_Work task:_ Gather from the material every line that contains the string "packets".

== Data for review

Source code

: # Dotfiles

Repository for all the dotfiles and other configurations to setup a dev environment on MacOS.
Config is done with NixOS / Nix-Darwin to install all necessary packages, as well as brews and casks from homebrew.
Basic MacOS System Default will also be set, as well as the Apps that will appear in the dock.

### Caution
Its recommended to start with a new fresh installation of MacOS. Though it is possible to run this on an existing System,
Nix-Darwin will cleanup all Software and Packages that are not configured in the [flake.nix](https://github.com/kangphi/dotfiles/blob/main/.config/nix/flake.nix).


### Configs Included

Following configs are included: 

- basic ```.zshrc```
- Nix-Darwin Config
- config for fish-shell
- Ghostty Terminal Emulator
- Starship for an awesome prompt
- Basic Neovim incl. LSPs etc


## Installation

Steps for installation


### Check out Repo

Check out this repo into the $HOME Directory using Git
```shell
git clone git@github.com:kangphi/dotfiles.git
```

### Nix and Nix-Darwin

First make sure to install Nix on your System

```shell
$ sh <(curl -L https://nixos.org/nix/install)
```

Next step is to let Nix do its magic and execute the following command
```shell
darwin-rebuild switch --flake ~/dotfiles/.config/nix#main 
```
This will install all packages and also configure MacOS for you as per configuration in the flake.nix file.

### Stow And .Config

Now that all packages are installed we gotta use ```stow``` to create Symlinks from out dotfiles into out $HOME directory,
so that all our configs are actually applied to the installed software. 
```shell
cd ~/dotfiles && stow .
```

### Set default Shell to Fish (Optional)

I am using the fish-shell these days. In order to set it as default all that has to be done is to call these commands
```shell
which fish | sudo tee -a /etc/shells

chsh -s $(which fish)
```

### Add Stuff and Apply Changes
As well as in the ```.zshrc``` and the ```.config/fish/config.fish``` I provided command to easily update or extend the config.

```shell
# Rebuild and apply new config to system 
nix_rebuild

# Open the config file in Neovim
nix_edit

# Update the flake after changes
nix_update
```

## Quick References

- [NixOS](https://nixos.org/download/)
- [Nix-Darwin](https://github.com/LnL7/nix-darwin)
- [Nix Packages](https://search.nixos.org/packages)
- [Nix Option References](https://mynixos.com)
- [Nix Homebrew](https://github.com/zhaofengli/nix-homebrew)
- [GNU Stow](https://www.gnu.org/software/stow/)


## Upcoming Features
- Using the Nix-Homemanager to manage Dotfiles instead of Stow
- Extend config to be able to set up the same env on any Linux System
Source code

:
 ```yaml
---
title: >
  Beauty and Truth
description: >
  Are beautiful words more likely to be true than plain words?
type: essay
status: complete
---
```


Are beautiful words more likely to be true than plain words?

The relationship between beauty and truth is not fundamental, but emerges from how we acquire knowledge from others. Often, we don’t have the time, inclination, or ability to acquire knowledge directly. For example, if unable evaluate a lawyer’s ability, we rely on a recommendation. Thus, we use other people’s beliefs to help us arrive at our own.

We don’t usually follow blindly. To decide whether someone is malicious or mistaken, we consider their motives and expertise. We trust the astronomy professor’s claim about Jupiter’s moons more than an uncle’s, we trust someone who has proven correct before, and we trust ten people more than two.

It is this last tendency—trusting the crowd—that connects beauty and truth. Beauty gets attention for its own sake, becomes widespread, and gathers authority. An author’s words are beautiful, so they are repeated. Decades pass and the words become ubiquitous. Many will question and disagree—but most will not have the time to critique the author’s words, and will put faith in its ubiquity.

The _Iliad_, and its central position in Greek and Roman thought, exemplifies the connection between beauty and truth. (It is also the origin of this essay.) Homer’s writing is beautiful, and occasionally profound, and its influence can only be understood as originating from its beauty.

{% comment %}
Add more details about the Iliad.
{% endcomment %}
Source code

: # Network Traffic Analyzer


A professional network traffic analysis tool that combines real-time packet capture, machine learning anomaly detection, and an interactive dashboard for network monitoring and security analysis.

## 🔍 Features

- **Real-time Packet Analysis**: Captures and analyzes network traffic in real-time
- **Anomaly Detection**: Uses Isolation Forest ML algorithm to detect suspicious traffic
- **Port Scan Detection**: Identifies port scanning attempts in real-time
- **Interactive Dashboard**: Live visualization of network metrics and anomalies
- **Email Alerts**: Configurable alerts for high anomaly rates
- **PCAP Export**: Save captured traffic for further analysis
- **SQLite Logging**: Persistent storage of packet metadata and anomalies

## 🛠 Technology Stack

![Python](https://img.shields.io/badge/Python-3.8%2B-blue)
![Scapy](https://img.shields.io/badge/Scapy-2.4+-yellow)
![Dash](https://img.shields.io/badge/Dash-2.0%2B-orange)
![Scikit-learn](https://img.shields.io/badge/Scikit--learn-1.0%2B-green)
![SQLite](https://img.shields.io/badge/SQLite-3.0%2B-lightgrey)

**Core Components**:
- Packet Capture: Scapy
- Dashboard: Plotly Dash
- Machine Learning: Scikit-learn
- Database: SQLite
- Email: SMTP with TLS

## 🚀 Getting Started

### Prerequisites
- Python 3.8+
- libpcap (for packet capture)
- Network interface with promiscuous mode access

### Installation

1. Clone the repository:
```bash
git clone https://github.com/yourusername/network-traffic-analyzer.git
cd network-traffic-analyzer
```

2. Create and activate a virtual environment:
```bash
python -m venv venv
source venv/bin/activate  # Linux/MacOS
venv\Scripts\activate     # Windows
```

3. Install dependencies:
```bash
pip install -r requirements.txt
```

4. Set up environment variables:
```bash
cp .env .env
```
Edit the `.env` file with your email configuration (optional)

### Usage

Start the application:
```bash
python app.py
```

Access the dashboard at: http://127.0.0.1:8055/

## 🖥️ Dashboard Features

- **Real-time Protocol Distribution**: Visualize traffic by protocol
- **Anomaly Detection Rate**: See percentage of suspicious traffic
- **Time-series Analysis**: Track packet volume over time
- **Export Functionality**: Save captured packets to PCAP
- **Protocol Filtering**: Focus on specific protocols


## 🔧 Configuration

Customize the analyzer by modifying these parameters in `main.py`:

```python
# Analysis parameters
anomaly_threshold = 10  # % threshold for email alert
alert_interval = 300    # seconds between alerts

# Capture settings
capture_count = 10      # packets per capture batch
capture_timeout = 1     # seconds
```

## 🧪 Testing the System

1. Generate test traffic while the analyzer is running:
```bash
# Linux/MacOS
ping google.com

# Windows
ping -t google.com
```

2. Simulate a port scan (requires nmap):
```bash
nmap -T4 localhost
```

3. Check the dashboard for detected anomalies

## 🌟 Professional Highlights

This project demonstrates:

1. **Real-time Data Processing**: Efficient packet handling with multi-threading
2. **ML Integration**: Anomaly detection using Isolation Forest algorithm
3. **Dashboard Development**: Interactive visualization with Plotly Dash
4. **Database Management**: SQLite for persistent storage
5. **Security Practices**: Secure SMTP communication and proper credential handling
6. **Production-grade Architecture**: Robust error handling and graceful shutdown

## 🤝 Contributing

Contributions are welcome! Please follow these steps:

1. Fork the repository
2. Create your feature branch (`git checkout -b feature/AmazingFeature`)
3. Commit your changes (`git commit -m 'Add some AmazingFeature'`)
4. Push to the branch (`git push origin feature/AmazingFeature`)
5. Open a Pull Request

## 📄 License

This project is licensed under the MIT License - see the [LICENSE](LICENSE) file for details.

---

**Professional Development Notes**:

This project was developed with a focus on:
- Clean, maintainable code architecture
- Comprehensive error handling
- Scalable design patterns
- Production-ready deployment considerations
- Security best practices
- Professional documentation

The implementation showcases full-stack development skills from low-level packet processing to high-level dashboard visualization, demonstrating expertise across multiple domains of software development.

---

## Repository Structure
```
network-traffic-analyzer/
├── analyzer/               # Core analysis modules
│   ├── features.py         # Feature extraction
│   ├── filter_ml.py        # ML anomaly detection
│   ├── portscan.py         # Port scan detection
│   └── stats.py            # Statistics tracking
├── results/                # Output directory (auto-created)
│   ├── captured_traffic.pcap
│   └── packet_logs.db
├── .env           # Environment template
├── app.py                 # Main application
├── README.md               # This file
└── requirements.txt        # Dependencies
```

====

_Task result:_
- **Export Functionality**: Save captured packets to PCAP
capture_count = 10      # packets per capture batch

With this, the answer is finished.